[Xerte] Instructional Challenge: Crash Report Screening

Dave Burnett d_b_burnett at hotmail.com
Fri Feb 19 12:24:52 GMT 2010



>If you're a coder, is/are there things you might do with a little script?

All programs are ultimately code driven.
The usability challenge from a coding point of view is to provide "front ends" or "wrappers" that abstract what's going on under the hood. This imposes limitations, as the author of that front end can never pre-suppose all the conditions that the end user may want. "I need 8 distractors", etc.

In this case, when coding, I myself would consider, OK, we've got x number of repetitive screens that will vary as to correct choice.
So I build a single looping structure that reads in a "grocery list", say an xml file, which defines all the meta ingredients I need for a series of questions.

Pseudo xml file:

- question 1 (container)
 - URL to visual content (object under consideration (.pdf))
 - distractor (response choice)
 - distractor (response choice)
 - distractor (response choice)
 - distractor (response choice)
 - evaluation (which choice is correct)
 - feedback (if any)
 - optionals (weighting, etc)
- end question
- question 2 (container)
repeat above structure as necessary


The advantage here is that you are separating your content layer (xml file) from the presentation layer (code to display what the user sees).
Flexibility and reusability are built in. If you decide to add 2 more questions, you simply add 2 more "Question" node to the xml file.
You want to do a completely different topic? You create a new .xml file.

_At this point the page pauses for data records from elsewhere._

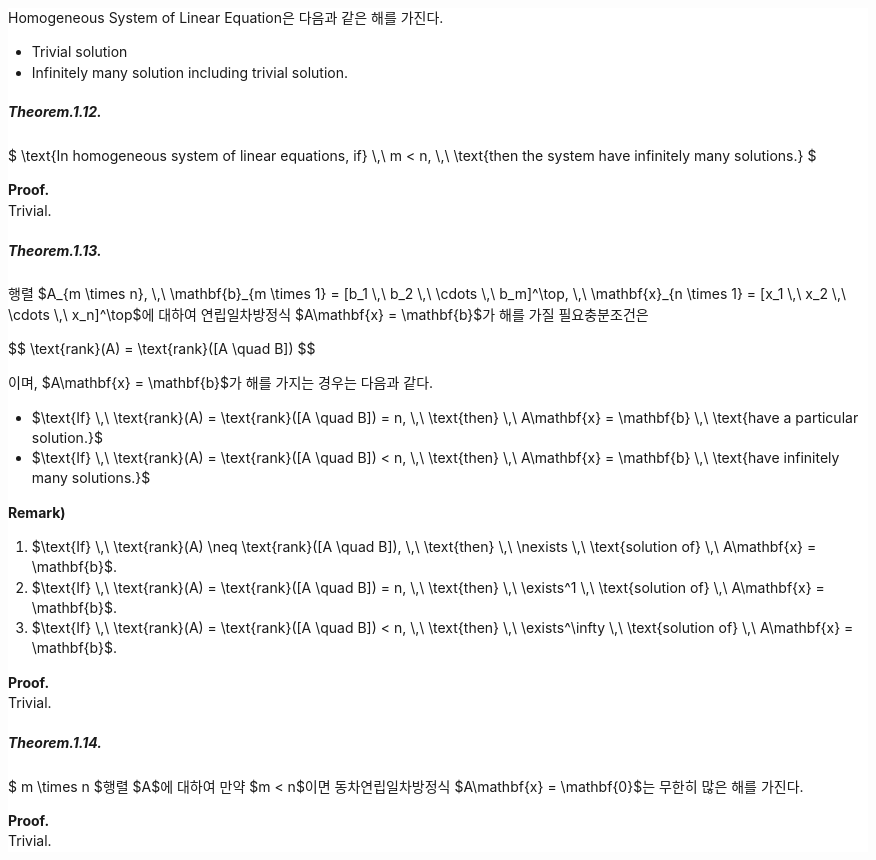 <p>Homogeneous System of Linear Equation은 다음과 같은 해를 가진다.</p>
<ul>
<li>Trivial solution</li>
<li>Infinitely many solution including trivial solution.</li>
</ul>

</div>
</div>
</div>
<div class="cell border-box-sizing text_cell rendered"><div class="inner_cell">
<div class="text_cell_render border-box-sizing rendered_html">
<h5 id="Theorem.1.12.">Theorem.1.12.<a class="anchor-link" href="#Theorem.1.12."> </a></h5><p>$ \text{In homogeneous system of linear equations, if} \,\ m &lt; n, \,\ \text{then the system have infinitely many solutions.} $</p>
<p><strong>Proof.</strong> <br>
Trivial.</p>

</div>
</div>
</div>
<div class="cell border-box-sizing text_cell rendered"><div class="inner_cell">
<div class="text_cell_render border-box-sizing rendered_html">
<h5 id="Theorem.1.13.">Theorem.1.13.<a class="anchor-link" href="#Theorem.1.13."> </a></h5><p>행렬 $A_{m \times n}, \,\ \mathbf{b}_{m \times 1} = [b_1 \,\ b_2 \,\ \cdots \,\ b_m]^\top, \,\ \mathbf{x}_{n \times 1} = [x_1 \,\ x_2 \,\ \cdots \,\ x_n]^\top$에 대하여 연립일차방정식 $A\mathbf{x} = \mathbf{b}$가 해를 가질 필요충분조건은</p>
$$
\text{rank}(A) = \text{rank}([A \quad B])
$$<p>이며, $A\mathbf{x} = \mathbf{b}$가 해를 가지는 경우는 다음과 같다.</p>
<ul>
<li>$\text{If} \,\ \text{rank}(A) = \text{rank}([A \quad B]) = n, \,\ \text{then} \,\ A\mathbf{x} = \mathbf{b} \,\ \text{have a particular solution.}$</li>
<li>$\text{If} \,\ \text{rank}(A) = \text{rank}([A \quad B]) &lt; n, \,\ \text{then} \,\ A\mathbf{x} = \mathbf{b} \,\ \text{have infinitely many solutions.}$</li>
</ul>
<p><strong>Remark)</strong> <br></p>
<ol>
<li>$\text{If} \,\ \text{rank}(A) \neq \text{rank}([A \quad B]), \,\ \text{then} \,\ \nexists \,\ \text{solution of} \,\ A\mathbf{x} = \mathbf{b}$.</li>
<li>$\text{If} \,\ \text{rank}(A) = \text{rank}([A \quad B]) = n, \,\ \text{then} \,\ \exists^1 \,\ \text{solution of} \,\ A\mathbf{x} = \mathbf{b}$.</li>
<li>$\text{If} \,\ \text{rank}(A) = \text{rank}([A \quad B]) &lt; n, \,\ \text{then} \,\ \exists^\infty \,\ \text{solution of} \,\ A\mathbf{x} = \mathbf{b}$.</li>
</ol>
<p><strong>Proof.</strong> <br>
Trivial.</p>

</div>
</div>
</div>
<div class="cell border-box-sizing text_cell rendered"><div class="inner_cell">
<div class="text_cell_render border-box-sizing rendered_html">
<h5 id="Theorem.1.14.">Theorem.1.14.<a class="anchor-link" href="#Theorem.1.14."> </a></h5><p>$ m \times n $행렬 $A$에 대하여 만약 $m &lt; n$이면 동차연립일차방정식 $A\mathbf{x} = \mathbf{0}$는 무한히 많은 해를 가진다.</p>
<p><strong>Proof.</strong> <br>
Trivial.</p>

In the case of the "I need 8 distractors", instead of manually creating a whole new interaction to meet those criteria, the code would count the # of distractor nodes in the xml file and loop through the "create distractor" logic the appropriate number of times, then fill the text in from that file.

This is a good reason to keep all the discussions "under one tent".
As SME's, ID's, pedagogical folks, it's your bailiwick to come up with more effective interaction strategies. Coders help make it go (at all, or more efficiently).


> P.P.S. I'm equally confused by "Kind Regards", "Warm Regards", and their seemingly competitive siblings "Kindest Regards" and "Warmest Regards", used I can only imagine by those trying to one-up those who used the former. ;)

Another learning object.
Pick the correct culture the salutation originates from.
Bonus points for etymology.

Cheers! (My interpretation is a combination of "Good health!" and "Next round's on you.")
;-)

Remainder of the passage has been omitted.